Malvertising is so much more than a buzzword. Malware served to you by online advertisements represents a significant threat. In fact, it's so significant that Craig D. Spiezle, president and executive director of the Online Trust Alliance (OTA), appeared at a Senate homeland security and governmental affairs committee hearing in May, 2014, to stress the extreme nature of the statistics:

The OTA saw the incidence of malvertising increase by more than 200 percent in 2013, resulting in an estimated 12.4 billion malicious advertising impressions. (And that was in 2013.)

Spiezle noted that the boom in online ad revenue (in 2013, related revenues hit almost $43 billion, according to Information Week) has been accompanied by a boom in malvertising that has affected thousands of unsuspecting consumers. Sites like Google, Facebook and The Wall Street Journal have all served up malicious ads, Spiezle said.

That same year, in June, an investigation found that domains belonging to Disney, Facebook and The Guardian had led visitors to ransomware, placing those individuals in an incredibly precarious position. You can only imagine how greatly the threat is multiplied when you're part of a network being accessed by an entire organization full of individuals.

Malvertising Protection: A Necessary Effort

The types of threats malvertising presents are as broad as those from malware of any sort, because it's just the initial avenue into your computer or network, describes Jennifer Allen, Twinstate's Red Team manager.

And that broad nature is what makes protection a challenge. As Rahul Kashyap wrote for Wired, "Malvertising is a tough problem to solve and its unsettling prevalence requires a concerted defense effort spanning a lot of stakeholders, including website operators, ad networks themselves and consumer and business audiences worried about protecting personal information and staving off the next data breach."

You can be part of the effort.

Taking on Malvertising in Your Business

So how do you get started? Well, according to Allen, you've already completed the first step: understanding there's a threat.

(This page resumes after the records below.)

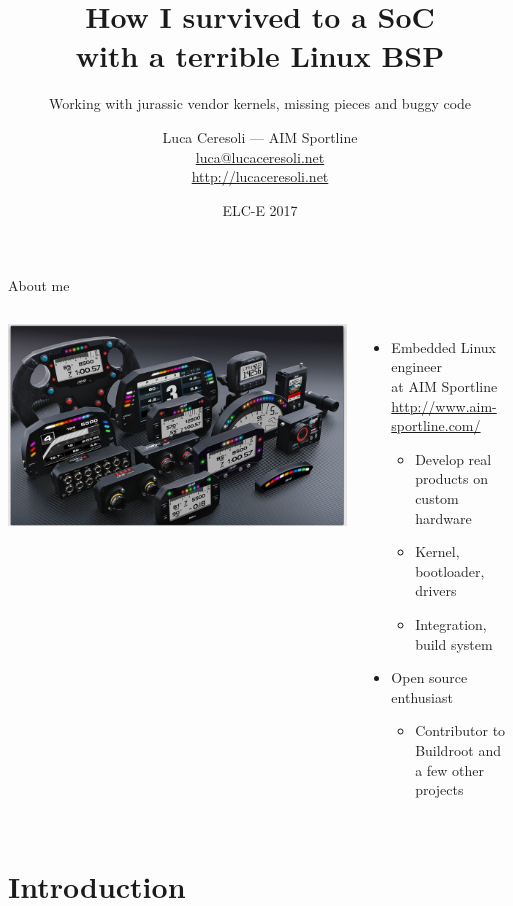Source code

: \documentclass[xetex,table,aspectratio=169]{beamer}
\title{How I survived to a SoC\\with a terrible Linux BSP}
\subtitle{Working with jurassic vendor kernels, missing pieces and buggy code}
\author{Luca Ceresoli --- AIM Sportline\\
  \href{mailto:luca@lucaceresoli.net}{luca@lucaceresoli.net}\\
  \url{http://lucaceresoli.net}
}
\date{ELC-E 2017}
\begin{document}
\maketitle

\begin{frame}{About me}
  \begin{columns}
    \includegraphics[width=\textwidth]{../common/images/aim-products.jpg}

    \begin{itemize}
    \item Embedded Linux engineer\\
      at AIM Sportline\\
      {\footnotesize\url{http://www.aim-sportline.com/}}
      \begin{itemize}
      \item Develop real products on custom hardware
      \item Kernel, bootloader, drivers
      \item Integration, build system
      \end{itemize}
    \item Open source enthusiast
      \begin{itemize}
      \item Contributor to Buildroot and a few other projects
      \end{itemize}
    \end{itemize}
  \end{columns}
\end{frame}

\section{Introduction}
\end{document}

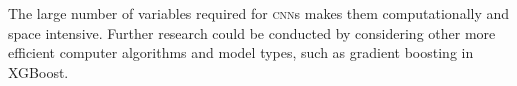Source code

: The large number of variables required for \textsc{cnn}s makes them computationally and space intensive. Further research could be conducted by considering other more efficient computer algorithms and model types, such as gradient boosting in XGBoost.

 

%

"You don’t want to just click on ads, even in reputable sites, because they might not lead into a reputable site itself — and sometimes they don't need to lead to a site at all; you viewing the ad is enough," Allen says.

"Even if both the site serving the ad and the site it's leading to are reputable, their operators might end up being complicit in providing malicious code to the end user without anyone even realizing it." Understanding this, Allen emphasizes, is the correct first step to protection.

Next, establish the regular purchase and update of a high quality antivirus and antimalware software. This software won't always protect you fully, but it's a step in the right direction, Allen explains.

Another option? A host-based firewall. A lot of host-based firewalls will actively scan your connection, so if you're using a browser, it may be scanning the traffic for known threats. It's important to bear in mind that "known threats" are the only type any of these options can discover, and unknown (new) threats appear every day. That means you're always just slightly behind the threat actors, and you may want to consider increasing your overall network security.

A browser plugin that helps stop the display of ads can be helpful, but some of these may also decrease functionality for certain sites. "If you can compromise your normal online behavior to stay safe, a plugin can work," says Allen.

Beyond these options, consider investing in privacy and security consulting and endpoint protection services, and check out this guide from OTA. The more protection you have, the better.

What to Avoid

Though it would be a relief to know that you could trust any malvertising solution, it's not the case. There are features that make some solutions unequivocally better than others.

"You want to avoid something, in terms of endpoint protection, that isn’t subscription based, because that lack of subscription indicates the solution is not accounting for the future," says Allen. "If your solution could catch everything that had been a threat between 1970 and today, it wouldn't matter. It needs to be actively updated so it can catch new threats."

Allen's other advice?

Check all vendor quotes for accuracy to ensure you are getting only what you've discussed and at a reasonable price.

Avoid snake oils, or anything claiming to be a cure-all solution.

And always request a consultation.

When you do choose your solution, you'll be fighting the good fight: you'll be both contributing to the greater efforts in the malvertising war — and marching confidently toward the ultimate goal of helping your company stay protected, compliant and efficient.